▸ Exercise: Go through the entries below line by line and count those containing "我也开始怀疑自己是不是做得有些过火"; the answer is that count alone.

--- Exercise input Enclosed Below ---

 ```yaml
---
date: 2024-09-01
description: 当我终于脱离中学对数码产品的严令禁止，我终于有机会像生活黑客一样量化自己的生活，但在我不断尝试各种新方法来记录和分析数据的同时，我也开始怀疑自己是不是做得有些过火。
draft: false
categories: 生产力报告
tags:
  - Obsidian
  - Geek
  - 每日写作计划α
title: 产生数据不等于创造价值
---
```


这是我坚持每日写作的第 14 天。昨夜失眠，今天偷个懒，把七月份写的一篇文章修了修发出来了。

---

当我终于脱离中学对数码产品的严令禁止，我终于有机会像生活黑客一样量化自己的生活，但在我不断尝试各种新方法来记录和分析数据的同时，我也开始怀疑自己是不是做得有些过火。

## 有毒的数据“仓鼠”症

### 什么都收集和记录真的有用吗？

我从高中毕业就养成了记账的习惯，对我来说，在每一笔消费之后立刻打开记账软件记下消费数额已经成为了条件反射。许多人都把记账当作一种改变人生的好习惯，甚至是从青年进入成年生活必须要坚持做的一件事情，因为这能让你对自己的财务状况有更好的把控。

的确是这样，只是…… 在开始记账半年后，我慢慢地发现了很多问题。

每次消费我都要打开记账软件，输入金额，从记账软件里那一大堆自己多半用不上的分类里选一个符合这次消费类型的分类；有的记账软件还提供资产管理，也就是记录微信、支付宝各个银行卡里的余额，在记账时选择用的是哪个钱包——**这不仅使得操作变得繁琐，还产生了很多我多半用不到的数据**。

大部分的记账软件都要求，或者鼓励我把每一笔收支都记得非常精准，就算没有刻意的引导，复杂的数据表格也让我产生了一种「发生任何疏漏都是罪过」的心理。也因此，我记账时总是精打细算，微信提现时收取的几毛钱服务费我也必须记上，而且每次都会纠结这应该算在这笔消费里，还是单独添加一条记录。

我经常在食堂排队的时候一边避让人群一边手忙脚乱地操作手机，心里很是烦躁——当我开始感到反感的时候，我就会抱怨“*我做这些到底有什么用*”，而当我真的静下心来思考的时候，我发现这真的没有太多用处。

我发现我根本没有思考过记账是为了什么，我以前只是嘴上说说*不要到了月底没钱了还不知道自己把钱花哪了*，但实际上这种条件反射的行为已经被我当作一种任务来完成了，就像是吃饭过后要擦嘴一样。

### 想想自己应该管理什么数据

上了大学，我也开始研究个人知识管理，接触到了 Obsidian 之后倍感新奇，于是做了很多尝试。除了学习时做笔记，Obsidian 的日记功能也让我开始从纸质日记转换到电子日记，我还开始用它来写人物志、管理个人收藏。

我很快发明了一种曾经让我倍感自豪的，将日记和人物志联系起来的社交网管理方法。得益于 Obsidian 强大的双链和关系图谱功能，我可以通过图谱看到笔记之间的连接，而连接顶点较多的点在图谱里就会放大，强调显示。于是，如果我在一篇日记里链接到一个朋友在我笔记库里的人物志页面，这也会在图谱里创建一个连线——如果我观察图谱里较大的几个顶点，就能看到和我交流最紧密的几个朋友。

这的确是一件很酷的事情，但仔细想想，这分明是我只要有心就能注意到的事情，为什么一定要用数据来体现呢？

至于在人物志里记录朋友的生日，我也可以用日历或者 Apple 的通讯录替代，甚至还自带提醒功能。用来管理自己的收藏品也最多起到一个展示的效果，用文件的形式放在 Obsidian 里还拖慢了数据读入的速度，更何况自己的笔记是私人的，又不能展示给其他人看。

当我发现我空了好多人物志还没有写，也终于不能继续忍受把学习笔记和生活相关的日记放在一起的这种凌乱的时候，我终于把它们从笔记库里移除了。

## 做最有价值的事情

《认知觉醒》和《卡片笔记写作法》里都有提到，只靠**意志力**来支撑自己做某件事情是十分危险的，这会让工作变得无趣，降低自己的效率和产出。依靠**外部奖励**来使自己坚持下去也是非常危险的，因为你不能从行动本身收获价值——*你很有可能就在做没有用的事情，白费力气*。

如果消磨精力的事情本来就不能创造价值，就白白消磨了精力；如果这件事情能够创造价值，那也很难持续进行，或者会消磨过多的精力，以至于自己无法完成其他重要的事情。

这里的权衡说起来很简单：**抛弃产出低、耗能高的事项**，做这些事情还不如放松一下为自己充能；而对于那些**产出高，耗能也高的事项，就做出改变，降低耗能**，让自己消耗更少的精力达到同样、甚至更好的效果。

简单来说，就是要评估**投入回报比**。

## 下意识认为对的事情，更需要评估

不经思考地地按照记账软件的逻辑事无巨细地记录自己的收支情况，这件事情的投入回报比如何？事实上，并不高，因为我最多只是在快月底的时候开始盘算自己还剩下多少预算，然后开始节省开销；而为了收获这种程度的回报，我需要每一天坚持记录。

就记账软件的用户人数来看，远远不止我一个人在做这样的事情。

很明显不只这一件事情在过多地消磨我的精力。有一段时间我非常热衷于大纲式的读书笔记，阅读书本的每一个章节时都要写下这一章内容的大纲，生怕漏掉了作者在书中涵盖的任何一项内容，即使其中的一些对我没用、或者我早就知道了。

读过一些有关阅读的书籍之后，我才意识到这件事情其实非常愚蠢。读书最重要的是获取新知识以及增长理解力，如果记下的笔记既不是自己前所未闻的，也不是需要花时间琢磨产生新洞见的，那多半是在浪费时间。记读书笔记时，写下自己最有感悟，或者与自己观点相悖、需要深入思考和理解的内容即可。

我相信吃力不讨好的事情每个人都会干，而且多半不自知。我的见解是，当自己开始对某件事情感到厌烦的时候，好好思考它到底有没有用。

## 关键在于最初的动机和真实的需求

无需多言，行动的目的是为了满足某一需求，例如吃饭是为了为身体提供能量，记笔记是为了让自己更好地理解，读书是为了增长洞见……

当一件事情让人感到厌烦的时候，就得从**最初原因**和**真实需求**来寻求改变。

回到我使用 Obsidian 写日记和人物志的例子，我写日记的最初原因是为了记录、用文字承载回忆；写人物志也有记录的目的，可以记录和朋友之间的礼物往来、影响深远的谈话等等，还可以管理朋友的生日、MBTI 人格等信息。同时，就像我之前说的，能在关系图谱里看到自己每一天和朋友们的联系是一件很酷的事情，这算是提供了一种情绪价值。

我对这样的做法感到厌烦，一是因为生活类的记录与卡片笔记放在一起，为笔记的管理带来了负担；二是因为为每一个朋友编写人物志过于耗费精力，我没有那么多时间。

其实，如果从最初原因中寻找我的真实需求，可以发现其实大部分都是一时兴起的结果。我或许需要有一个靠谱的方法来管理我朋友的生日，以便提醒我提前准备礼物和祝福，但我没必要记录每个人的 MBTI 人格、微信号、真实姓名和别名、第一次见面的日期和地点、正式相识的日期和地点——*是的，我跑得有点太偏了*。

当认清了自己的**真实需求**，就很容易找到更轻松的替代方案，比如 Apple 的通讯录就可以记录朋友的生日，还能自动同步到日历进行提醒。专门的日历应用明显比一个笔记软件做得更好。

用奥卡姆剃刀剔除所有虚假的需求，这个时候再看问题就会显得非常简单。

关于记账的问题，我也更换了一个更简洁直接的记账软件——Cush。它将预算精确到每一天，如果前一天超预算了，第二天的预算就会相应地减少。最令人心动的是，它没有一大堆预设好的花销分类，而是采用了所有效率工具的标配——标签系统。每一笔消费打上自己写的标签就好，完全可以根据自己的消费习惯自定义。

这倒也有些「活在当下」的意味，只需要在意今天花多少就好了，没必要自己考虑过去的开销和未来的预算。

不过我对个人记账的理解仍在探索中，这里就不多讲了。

--- End of Enclosed Exercise input ---

▸ Reply to the exercise: 2